Downloading Process Explorer from SysInternals, I found the w3wp.exe (there were several, but 2 of them stood out). Process Explorer does not display handle information by default. I will probably blog about this separately. There are many articles out there that explain how to look for Handles using Process Explorer. This should get you started. Here is another excellent blog explaining the theoretical limit of handles. It’s a theoretical limit because there are many types of thresholds that an application can reach which causes severe performance degradation.

I knew that we had a potential handle leak. There were also other issues within the application, that were not related to the handle leak. The challenge was to isolate the handle leak versus defects in the program logic, 3rd party hardware behaviors (like non genuine printer cartridges) and various other user errors.  Debugging a live system with several 100 users connected wasn’t happening. We were able to get a 4.5Gb memory dump.

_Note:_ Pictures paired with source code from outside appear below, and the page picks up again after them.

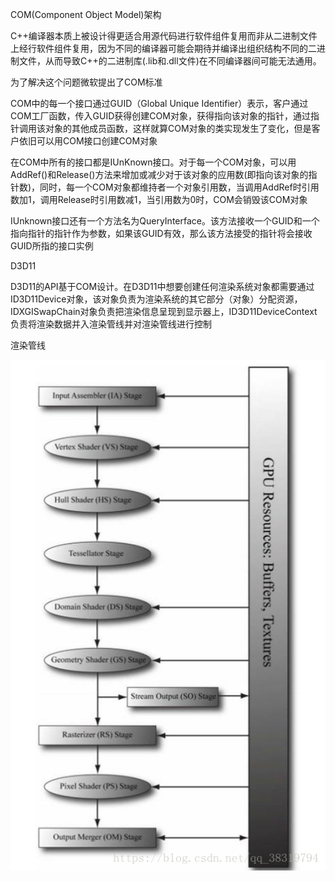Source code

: COM(Component Object Model)架构

C++编译器本质上被设计得更适合用源代码进行软件组件复用而非从二进制文件上经行软件组件复用，因为不同的编译器可能会期待并编译出组织结构不同的二进制文件，从而导致C++的二进制库(.lib和.dll文件)在不同编译器间可能无法通用。

为了解决这个问题微软提出了COM标准

COM中的每一个接口通过GUID（Global Unique Identifier）表示，客户通过COM工厂函数，传入GUID获得创建COM对象，获得指向该对象的指针，通过指针调用该对象的其他成员函数，这样就算COM对象的类实现发生了变化，但是客户依旧可以用COM接口创建COM对象

在COM中所有的接口都是IUnKnown接口。对于每一个COM对象，可以用AddRef()和Release()方法来增加或减少对于该对象的应用数(即指向该对象的指针数)，同时，每一个COM对象都维持者一个对象引用数，当调用AddRef时引用数加1，调用Release时引用数减1，当引用数为0时，COM会销毁该COM对象

IUnknown接口还有一个方法名为QueryInterface。该方法接收一个GUID和一个指向指针的指针作为参数，如果该GUID有效，那么该方法接受的指针将会接收GUID所指的接口实例

D3D11

D3D11的API基于COM设计。在D3D11中想要创建任何渲染系统对象都需要通过ID3D11Device对象，该对象负责为渲染系统的其它部分（对象）分配资源，IDXGISwapChain对象负责把渲染信息呈现到显示器上，ID3D11DeviceContext负责将渲染数据并入渲染管线并对渲染管线进行控制

渲染管线

![DirecX11渲染管线](DirecX11渲染管线.png)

When I moved the memory dump to a machine where I could analyze it, I found that the Production server was running an older version of the .NET Framework. The MS Symbol server wasn’t much help. I ended up copying the complete framework64 folder to the local machine (a different folder, not the Microsoft.NET\Framework folder) and loaded SOS using the .load command.

01-load sos
Using the time command, the overall CPU utilization by the Process compared to the System uptime showed that it wasn’t CPU contention.

02-time

The dumpheap command displays the managed heap. The output contains the Method Table, Object Instance Count, Memory Allocated and the Type from left to right. !dumpheap -stat reported about 164k lines of output and 9.7M object references. Many of these objects pointed to dynamically created Report Expressions.

01-dumpheap -stat

Typically the next logical step is to use !dumpheap -mt <<method table address>> to display all the individual object instances and then reviewing the individual objects to understand them better.

02-dumpheap -stat

Looking for loaded modules using the !eeheap -loader command showed that the worker process had 2622 App Domains (with a heapsize of 537mb). Dumping one of the modules using !DumpModule command pointed to a Dynamically loaded Expression Library associated with SQL Server Reporting Services.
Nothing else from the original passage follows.